Stored data:
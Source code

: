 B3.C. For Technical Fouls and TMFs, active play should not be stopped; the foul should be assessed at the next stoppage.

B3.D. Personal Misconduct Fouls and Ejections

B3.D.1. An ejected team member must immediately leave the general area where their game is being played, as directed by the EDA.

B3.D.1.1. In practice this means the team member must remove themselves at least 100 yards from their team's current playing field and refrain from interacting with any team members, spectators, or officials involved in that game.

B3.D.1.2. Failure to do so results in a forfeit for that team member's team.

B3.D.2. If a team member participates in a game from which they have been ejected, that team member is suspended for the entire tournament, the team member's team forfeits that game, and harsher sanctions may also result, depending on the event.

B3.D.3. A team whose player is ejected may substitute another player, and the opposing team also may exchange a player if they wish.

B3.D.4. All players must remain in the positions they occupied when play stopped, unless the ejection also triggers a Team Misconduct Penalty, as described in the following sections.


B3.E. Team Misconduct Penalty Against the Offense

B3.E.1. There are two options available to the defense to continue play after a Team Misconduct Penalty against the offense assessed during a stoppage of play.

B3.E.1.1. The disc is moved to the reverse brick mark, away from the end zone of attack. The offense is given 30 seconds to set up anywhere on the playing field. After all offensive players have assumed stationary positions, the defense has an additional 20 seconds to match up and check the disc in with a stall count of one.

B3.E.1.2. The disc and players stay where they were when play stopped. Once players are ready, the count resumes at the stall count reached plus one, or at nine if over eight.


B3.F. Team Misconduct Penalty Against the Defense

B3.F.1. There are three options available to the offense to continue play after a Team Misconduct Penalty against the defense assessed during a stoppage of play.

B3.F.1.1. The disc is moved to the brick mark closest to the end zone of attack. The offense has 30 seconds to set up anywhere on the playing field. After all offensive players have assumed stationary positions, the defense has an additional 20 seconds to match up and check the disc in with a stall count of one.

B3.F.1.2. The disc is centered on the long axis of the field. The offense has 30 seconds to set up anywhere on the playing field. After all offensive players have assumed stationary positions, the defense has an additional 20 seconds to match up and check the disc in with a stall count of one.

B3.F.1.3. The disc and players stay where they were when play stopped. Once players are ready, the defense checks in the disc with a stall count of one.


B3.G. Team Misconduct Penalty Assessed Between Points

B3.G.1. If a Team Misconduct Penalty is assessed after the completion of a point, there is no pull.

EXERCISE AIM: Write an exact transcription of every entry above.

WRITTEN ANSWER:
Source code

: B3.C. For Technical Fouls and TMFs, active play should not be stopped; the foul should be assessed at the next stoppage.

B3.D. Personal Misconduct Fouls and Ejections

B3.D.1. An ejected team member must immediately leave the general area where their game is being played, as directed by the EDA.

B3.D.1.1. In practice this means the team member must remove themselves at least 100 yards from their team's current playing field and refrain from interacting with any team members, spectators, or officials involved in that game.

B3.D.1.2. Failure to do so results in a forfeit for that team member's team.

B3.D.2. If a team member participates in a game from which they have been ejected, that team member is suspended for the entire tournament, the team member's team forfeits that game, and harsher sanctions may also result, depending on the event.

B3.D.3. A team whose player is ejected may substitute another player, and the opposing team also may exchange a player if they wish.

B3.D.4. All players must remain in the positions they occupied when play stopped, unless the ejection also triggers a Team Misconduct Penalty, as described in the following sections.


B3.E. Team Misconduct Penalty Against the Offense

B3.E.1. There are two options available to the defense to continue play after a Team Misconduct Penalty against the offense assessed during a stoppage of play.

B3.E.1.1. The disc is moved to the reverse brick mark, away from the end zone of attack. The offense is given 30 seconds to set up anywhere on the playing field. After all offensive players have assumed stationary positions, the defense has an additional 20 seconds to match up and check the disc in with a stall count of one.

B3.E.1.2. The disc and players stay where they were when play stopped. Once players are ready, the count resumes at the stall count reached plus one, or at nine if over eight.


B3.F. Team Misconduct Penalty Against the Defense

B3.F.1. There are three options available to the offense to continue play after a Team Misconduct Penalty against the defense assessed during a stoppage of play.

B3.F.1.1. The disc is moved to the brick mark closest to the end zone of attack. The offense has 30 seconds to set up anywhere on the playing field. After all offensive players have assumed stationary positions, the defense has an additional 20 seconds to match up and check the disc in with a stall count of one.

B3.F.1.2. The disc is centered on the long axis of the field. The offense has 30 seconds to set up anywhere on the playing field. After all offensive players have assumed stationary positions, the defense has an additional 20 seconds to match up and check the disc in with a stall count of one.

B3.F.1.3. The disc and players stay where they were when play stopped. Once players are ready, the defense checks in the disc with a stall count of one.


B3.G. Team Misconduct Penalty Assessed Between Points

B3.G.1. If a Team Misconduct Penalty is assessed after the completion of a point, there is no pull.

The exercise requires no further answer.